▶ Records shown:
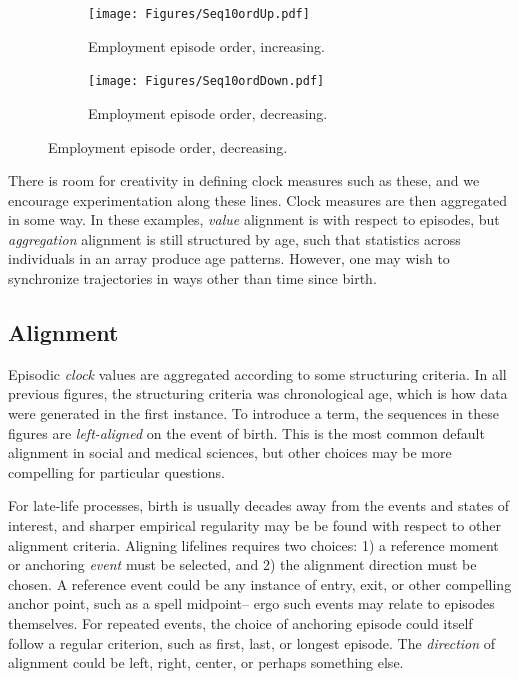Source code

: \documentclass{article}
\begin{document}
\begin{figure}[ht!]
\centering
\caption{Employment episodes from Figure~\ref{fig:seq10}
are imputed with order count variables.}
\label{fig:order}

\begin{subfigure}{\textwidth}
\caption{Employment episode order, increasing.}
\label{fig:orderup}
\texttt{[image: Figures/Seq10ordUp.pdf]}
\end{subfigure}

\begin{subfigure}{\textwidth}
\caption{Employment episode order, decreasing.}
\label{fig:orderdown}
\texttt{[image: Figures/Seq10ordDown.pdf]}
\end{subfigure}

\end{figure}

There is room for creativity in defining clock measures such as these, and we encourage experimentation along these lines. Clock measures are then aggregated in some way. In these examples, \emph{value} alignment is with respect to episodes, but \emph{aggregation} alignment is still structured by age, such that statistics across individuals in an array produce age patterns. However, one may wish to synchronize trajectories in ways other than time since birth.

\FloatBarrier
\subsection{Alignment}
\label{sec:align}
Episodic \emph{clock} values are aggregated according to some structuring criteria. In all previous figures, the structuring criteria was chronological age, which is how data were generated in the first instance. To introduce a term, the sequences in these figures are \emph{left-aligned} on the event of birth. This is the most common default alignment in social and medical sciences, but other choices may be more compelling for particular questions.

For late-life processes, birth is usually decades away from the events and states of interest, and sharper empirical regularity may be be found with respect to other alignment criteria. Aligning lifelines requires two choices: 1) a reference moment or anchoring \emph{event} must be selected, and 2) the alignment direction must be chosen. A reference event could be any instance of entry, exit, or other compelling anchor point, such as a spell midpoint-- ergo such events may relate to episodes themselves. For repeated events, the choice of anchoring episode could itself follow a regular criterion, such as first, last, or longest episode. The \emph{direction} of alignment could be left, right, center, or perhaps something else.
\end{document}
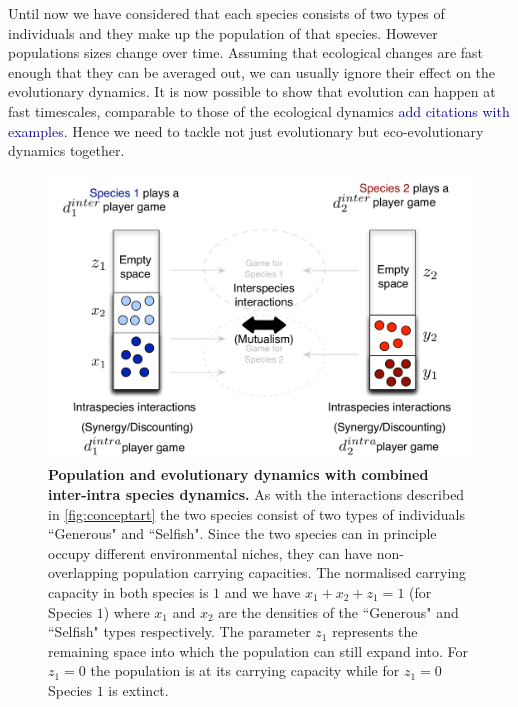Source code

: \documentclass{pnastwo}
\newcommand{\cha}[1]{\textcolor{darkblue}{#1}}
\begin{document}
\begin{article}
Until now we have considered that each species consists of two types of individuals and they make up the population of that species.
However populations sizes change over time. 
Assuming that ecological changes are fast enough that they can be averaged out, we can usually ignore their effect on the evolutionary dynamics.
It is now possible to show that evolution can happen at fast timescales, comparable to those of the ecological dynamics \cha{add citations with examples}.
Hence we need to tackle not just evolutionary but eco-evolutionary dynamics together.
%
\begin{figure}
\begin{center}
\includegraphics[width=\columnwidth]{../Figures/popdyninterintra.pdf}
\caption{
\textbf{Population and evolutionary dynamics with combined inter-intra species dynamics.}
As with the interactions described in \ref{fig:conceptart} the two species consist of two types of individuals ``Generous" and ``Selfish".
Since the two species can in principle occupy different environmental niches, they  can have non-overlapping population carrying capacities.
The normalised carrying capacity in both species is $1$ and we have $x_1 + x_2 + z_1 = 1$ (for Species $1$) where $x_1$ and $x_2$ are the densities of the ``Generous" and ``Selfish" types respectively. 
The parameter $z_1$ represents the remaining space into which the population can still expand into.
For $z_1 = 0$ the population is at its carrying capacity while for $z_1 = 0$ Species $1$ is extinct. 
\label{fig:conceptartpopdyn}
}
\end{center}
\end{figure}
%


\end{article}
\end{document}
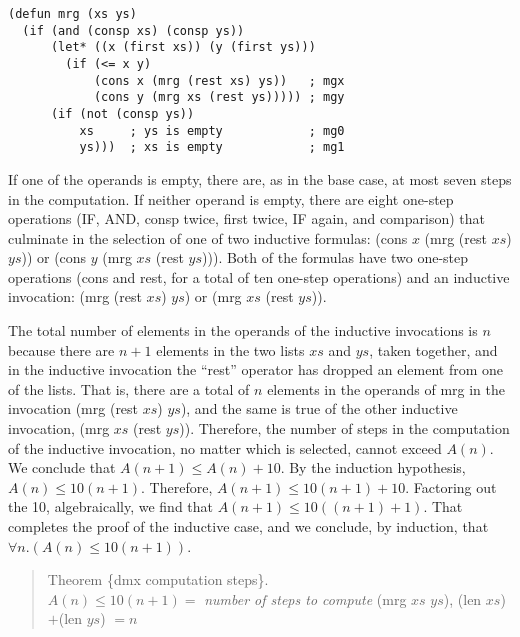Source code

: \label{defun:mrg-copy}
\begin{Verbatim}
(defun mrg (xs ys)
  (if (and (consp xs) (consp ys))
      (let* ((x (first xs)) (y (first ys)))
        (if (<= x y)
            (cons x (mrg (rest xs) ys))   ; mgx
            (cons y (mrg xs (rest ys))))) ; mgy
      (if (not (consp ys))
          xs     ; ys is empty            ; mg0
          ys)))  ; xs is empty            ; mg1
\end{Verbatim}

If one of the operands is empty, there are, as in the base case,
at most seven steps in the computation.
If neither operand is empty, there are eight one-step operations
(IF, AND, consp twice, first twice, IF again, and comparison)
that culminate in the selection of
one of two inductive formulas: (cons $x$ (mrg (rest $xs$) $ys$))
or (cons $y$ (mrg $xs$ (rest $ys$))).
Both of the formulas have two one-step operations (cons and rest,
for a total of ten one-step operations)
and an inductive invocation:
(mrg (rest $xs$) $ys$) or (mrg $xs$ (rest $ys$)).

The total number of elements in the operands of the inductive invocations
is $n$ because there are $n+1$ elements in the two lists $xs$ and $ys$,
taken together, and in the inductive invocation the ``rest'' operator has
dropped an element from one of the lists.
That is, there are a total of $n$ elements in the operands of mrg
in the invocation (mrg (rest $xs$) $ys$),
and the same is true of the other inductive invocation, (mrg $xs$ (rest $ys$)).
Therefore, the number of steps in the computation of the inductive invocation,
no matter which is selected, cannot exceed $A(n)$.
We conclude that $A(n+1) \leq A(n) + 10$.
By the induction hypothesis, $A(n) \leq 10(n+1)$.
Therefore, $A(n+1) \leq 10(n+1) + 10$.
Factoring out the 10, algebraically,
we find that $A(n+1) \leq 10((n+1) + 1)$.
That completes the proof of the inductive case,
and we conclude, by induction, that $\forall n.(A(n) \leq 10(n+1))$.

\label{thm:mrg-computation-time}
\begin{quote}
Theorem \{dmx computation steps\}. \\
$A(n) \leq 10(n+1) =$ \emph{number of steps to compute}
(mrg $xs$ $ys$), (len $xs$)$+$(len $ys$) $= n$
\end{quote}

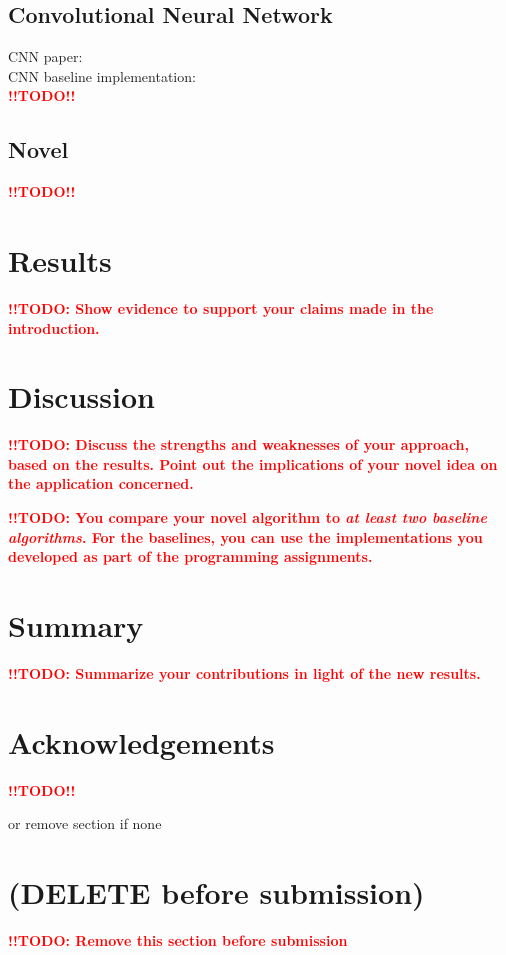 \documentclass[10pt,conference,compsocconf]{IEEEtran}
\newcommand{\todo}{\textcolor{red}{\textbf{!!TODO!!}}}
\newcommand{\todoThis}[1]{\textcolor{red}{\textbf{!!TODO: #1}}}
\begin{document}
\subsection{Convolutional Neural Network}\label{sub:cnn}
CNN paper: \cite{cnn_paper}\\
CNN baseline implementation: \cite{cnn_base}\\
\todo

\subsection{Novel}\label{sub:novel}
\todo

\section{Results}\label{sec:results}
\todoThis{Show evidence to support your claims made in the
  introduction.}
  
\section{Discussion}\label{sec:discussion}
\todoThis{Discuss the strengths and weaknesses of your
  approach, based on the results. Point out the implications of your
  novel idea on the application concerned.}
  
\todoThis{You compare your novel algorithm to \emph{at least two baseline
  algorithms}. For the baselines, you can use the implementations you
developed as part of the programming assignments.\\}
  
\section{Summary}\label{sec:summary}
\todoThis{Summarize your contributions in light of the new
  results.}

\section*{Acknowledgements}
\todo

or remove section if none



\section{(DELETE before submission)}
\todoThis{Remove this section before submission}\\
\end{document}
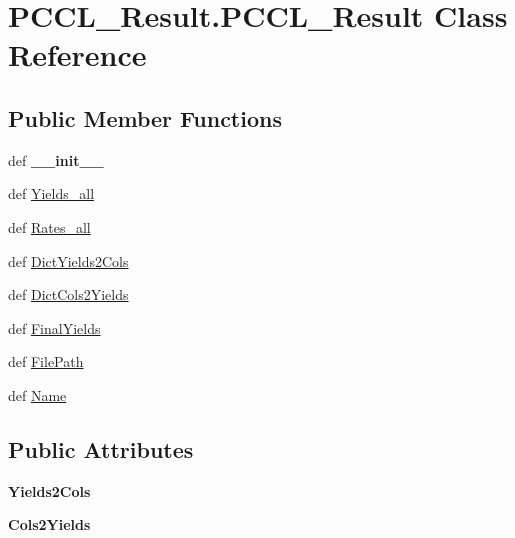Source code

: \hypertarget{classPCCL__Result_1_1PCCL__Result}{\section{\-P\-C\-C\-L\-\_\-\-Result.\-P\-C\-C\-L\-\_\-\-Result \-Class \-Reference}
\label{classPCCL__Result_1_1PCCL__Result}
}
\subsection*{\-Public \-Member \-Functions}
\begin{DoxyCompactItemize}
\item 
\hypertarget{classPCCL__Result_1_1PCCL__Result_af3390b5f925964d5227a969d577efe32}{def {\bfseries \-\_\-\-\_\-init\-\_\-\-\_\-}}\label{classPCCL__Result_1_1PCCL__Result_af3390b5f925964d5227a969d577efe32}

\item 
def \hyperlink{classPCCL__Result_1_1PCCL__Result_a199c995af0719c0500a23e7092df6ad1}{\-Yields\-\_\-all}
\item 
def \hyperlink{classPCCL__Result_1_1PCCL__Result_a04fd246373c3dfa3360826416cfcdaae}{\-Rates\-\_\-all}
\item 
def \hyperlink{classPCCL__Result_1_1PCCL__Result_a1db7606bece3c3b78ae23ba23dca2a0b}{\-Dict\-Yields2\-Cols}
\item 
def \hyperlink{classPCCL__Result_1_1PCCL__Result_a64cf9033caccee7800ba4df915ba97e8}{\-Dict\-Cols2\-Yields}
\item 
def \hyperlink{classPCCL__Result_1_1PCCL__Result_a79e44dfa48b5a07b45c5b70ba75807df}{\-Final\-Yields}
\item 
def \hyperlink{classPCCL__Result_1_1PCCL__Result_aea2be91d16bbd012e000f6534001f633}{\-File\-Path}
\item 
def \hyperlink{classPCCL__Result_1_1PCCL__Result_a6df191b5655ab7926ac1bfb550cbb317}{\-Name}
\end{DoxyCompactItemize}
\subsection*{\-Public \-Attributes}
\begin{DoxyCompactItemize}
\item 
\hypertarget{classPCCL__Result_1_1PCCL__Result_af2b6c67c8b38b1c0f856f96a003d9142}{{\bfseries \-Yields2\-Cols}}\label{classPCCL__Result_1_1PCCL__Result_af2b6c67c8b38b1c0f856f96a003d9142}

\item 
\hypertarget{classPCCL__Result_1_1PCCL__Result_a0ae6f5e4da70a7caf2470b350b9a91cc}{{\bfseries \-Cols2\-Yields}}\label{classPCCL__Result_1_1PCCL__Result_a0ae6f5e4da70a7caf2470b350b9a91cc}

\end{DoxyCompactItemize}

▶ What you will do:
Report each line of the records that holds the word "results".

▶ Task output:
\section{Results}\label{sec:results}
  approach, based on the results. Point out the implications of your
  results.}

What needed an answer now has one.